Testimony last week from the accused marijuana traffickers has led authorities to suspect that a cocaine boss, who is still at large, was responsible for the slaying of U.S. Drug Enforcement Administration agent Enrique Camarena Salazar in February, U.S. and Mexican officials said.
The slaying of Camarena led to the recent crackdown, prodded by official U.S. outrage at the killing. Forty-four persons have been arrested during the past 10 days in what a senior DEA official described as the "most spectacular" series of drug busts in Mexican history.
U.S. officials here, and FBI director William H. Webster in Washington, have lauded the Mexicans' actions and expressed hopes for prosecution of high-ranking police officers whom some of the accused traffickers said they paid for protection.
The two most important arrests were of accused marijuana traffickers Rafael Caro Quintero and Ernesto Fonseca Carrillo. They admitted to heading huge operations for growing marijuana and sending it to the United States, according to Mexican and U.S. officials. The two prisoners later recanted much of their testimony, but under Mexican law it still can be used against them.
Caro Quintero, about 33, was a rising star in the Mexican drug trade. He was the owner of 8,000 tons of marijuana seized in November in Chihuahua State in the largest single marijuana bust in memory.
Fonseca, about 60, long had been considered the nation's principal marijuana trafficker, although DEA officials said Caro Quintero had surpassed him. Both men originally were from the Pacific coastal state of Sinaloa, and their operations allegedly were linked.
The two acknowledged that they planned the abduction of DEA agent Camarena during a party in Guadalajara on Feb. 4 because they wanted to question him about how much the DEA knew of drug operations here, U.S. and Mexican officials said. The two men also were considering trying to bribe Camarena, according to their accounts.
But both Caro Quintero and Fonseca denied having ordered the severe beating of Camarena that, they said, caused his death, and U.S. and Mexican officials said the accounts seemed credible. The testimony tended to support past suspicions that a third alleged crime boss, Miguel Felix Gallardo, was responsible.
The beatings were administered at a house in Guadalajara rented for Felix Gallardo, and his gunmen may have been present, according to the testimony. Kidnaped and killed at the same time was Camarena's Mexican pilot, Alfredo Zavala Avilar.

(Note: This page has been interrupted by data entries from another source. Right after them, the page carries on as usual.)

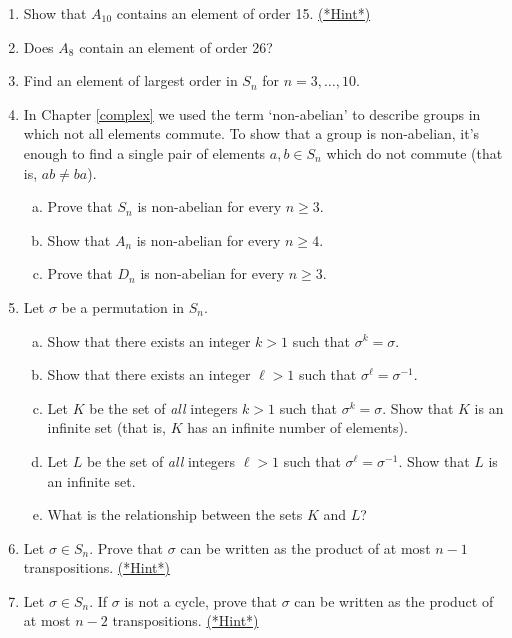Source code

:  
\begin{enumerate}
 
  
\item \label{ex:permute:Ad1}
Show that $A_{10}$ contains an element of order 15.
\hyperref[sec:permute:hints]{(*Hint*)}
 
 
\item
Does $A_8$ contain an element of order 26?
 
 
\item %
Find an element of largest order in $S_n$ for $n = 3, \ldots, 10$. 
 
  
 \item
In Chapter \ref{complex} we used the term `non-abelian' to describe groups in which not all elements commute. To show that a group is non-abelian, it's enough to find a single pair of elements $a, b \in S_n$ which do not commute (that is, $ab \neq ba$).
\begin{enumerate}[(a)]
\item
Prove that $S_n$ is non-abelian for every $n \geq 3$. 
\item
Show that $A_n$ is non-abelian for every $n \geq 4$.
\item
Prove that $D_n$ is non-abelian for every $n \geq 3$.
 \end{enumerate} 

\item
Let $\sigma$ be a permutation in $S_n$.  
\begin{enumerate}[(a)]
\item
Show that there exists an integer $k>1$ such that $\sigma^k = \sigma$.
\item
Show that there exists an integer $\ell>1$ such that $\sigma^{\ell} = \sigma^{-1}$.
\item
Let $K$ be the set of \emph{all} integers $k>1$ such that $\sigma^k = \sigma$. Show that $K$ is an infinite set (that is, $K$ has an infinite number of elements).
\item
Let $L$ be the set of \emph{all} integers $\ell>1$ such that $\sigma^{\ell} = \sigma^{-1}$. Show that $L$ is an infinite set.
\item
What is the relationship between the sets $K$ and $L$?
\end{enumerate}


\item \label{ex:permute:Ad2}
Let $\sigma \in S_n$. Prove that $\sigma$ can be written as the
product of at most $n-1$ transpositions.
\hyperref[sec:permute:hints]{(*Hint*)}

\item \label{ex:permute:Ad3}
Let $\sigma \in S_n$. If $\sigma$ is not a cycle, prove that $\sigma$
can be written as the product of at most $n-2$ transpositions.
\hyperref[sec:permute:hints]{(*Hint*)}


\end{enumerate}
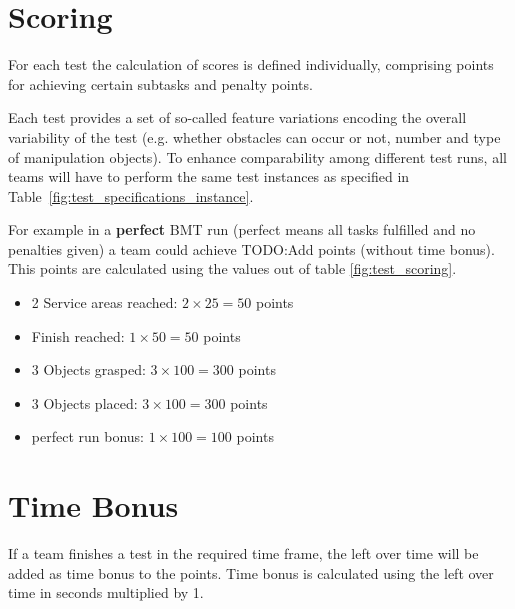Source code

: \section{Scoring} \label{sec:ScoringAndRanking}

For each test the calculation of scores is defined individually, comprising points for achieving certain subtasks and penalty points.

Each test provides a set of so-called feature variations encoding the overall variability of the test (e.g. whether
obstacles can occur or not, number and type of manipulation objects). To enhance comparability among different test
runs, all teams will have to perform the same test instances as specified in Table~\ref{fig:test_specifications_instance}.

For example in a \textbf{perfect} BMT run (perfect means all tasks fulfilled and no penalties given) a team could achieve TODO:Add points (without time bonus). This points are calculated using the values out of table \ref{fig:test_scoring}.

\begin{itemize}
	\item 2 Service areas reached: $2 \times 25 = 50$ points
	\item Finish reached: $1 \times 50 = 50 $ points
	\item 3 Objects grasped: $3 \times 100 = 300 $ points
	\item 3 Objects placed: $3 \times 100 = 300  $ points
	\item perfect run bonus: $1 \times 100 = 100 $ points
\end{itemize}


\section{Time Bonus}
If a team finishes a test in the required time frame, the left over time will be added as time bonus to the points. 
Time bonus is calculated using the left over time in seconds multiplied by 1.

Felix Gallardo, about 37, is responsible for the operations in Mexico of one of the world's largest cocaine smuggling rings, according to U.S. and Mexican officials. Cocaine is produced in South America and flown to Mexico for smuggling into the United States, they said. The Mexican federal attorney general's office estimates that the ring delivers five to eight tons of cocaine monthly.
In November, the DEA helped to arrange a major cocaine bust on Mexican territory. The senior DEA source said his office now has fixed a new goal in the investigation: "Before, we were putting our full attention on Caro Quintero. Now the DEA is putting all its attention on Miguel Felix Gallardo. Eventually we'll get him."
According to the new testimony, five armed men grabbed Camarena Feb. 7 near the U.S. Consulate in Guadalajara as he was about to get into his pickup truck.
Fonseca allegedly saw Camarena and Caro Quintero briefly that evening. According to testimony, when Fonseca returned the next evening, he was informed by Caro Quintero that the DEA agent was nearly dead.
It is possible that Caro Quintero ordered the beating of Camarena, but if so, he may well have been acting in conjunction with Felix Gallardo, U.S. officials said. According to accounts from both men, Fonseca said to Caro Quintero, "You imbecile, . . . don't you realize what a tough spot you've put us in? This isn't just any idiot. This is a U.S. government employe."
The U.S. government, dissatisfied with the pace of Mexico's investigation after Camarena was grabbed, ordered rigorous customs inspections along the U.S.-Mexican border, slowing traffic. Then-DEA chief Francis Mullen publicy accused Mexican law officers of having let Camarena's abductors escape.
Caro Quintero had paid a $260,000 bribe to a state police commander to be allowed to fly out of Mexico after Camarena was killed, according to testimony. Caro Quintero subsequently was captured in Costa Rica, while Fonseca was arrested in the Mexican resort of Puerto Vallarta.
The arrest demonstrated that the Mexicans wanted to cooperate, U.S. officials said.
Mexican newspaper reports quoted Caro Quintero as saying he had 800 policemen on his payroll, and three agents of the Interior Ministry's plainclothed detective force who were arrested with Fonseca. When arrested, Fonseca was carrying an Interior Ministry identification card, bearing a false name, that would be very difficult to obtain without a good contact in the ministry, U.S. officials said.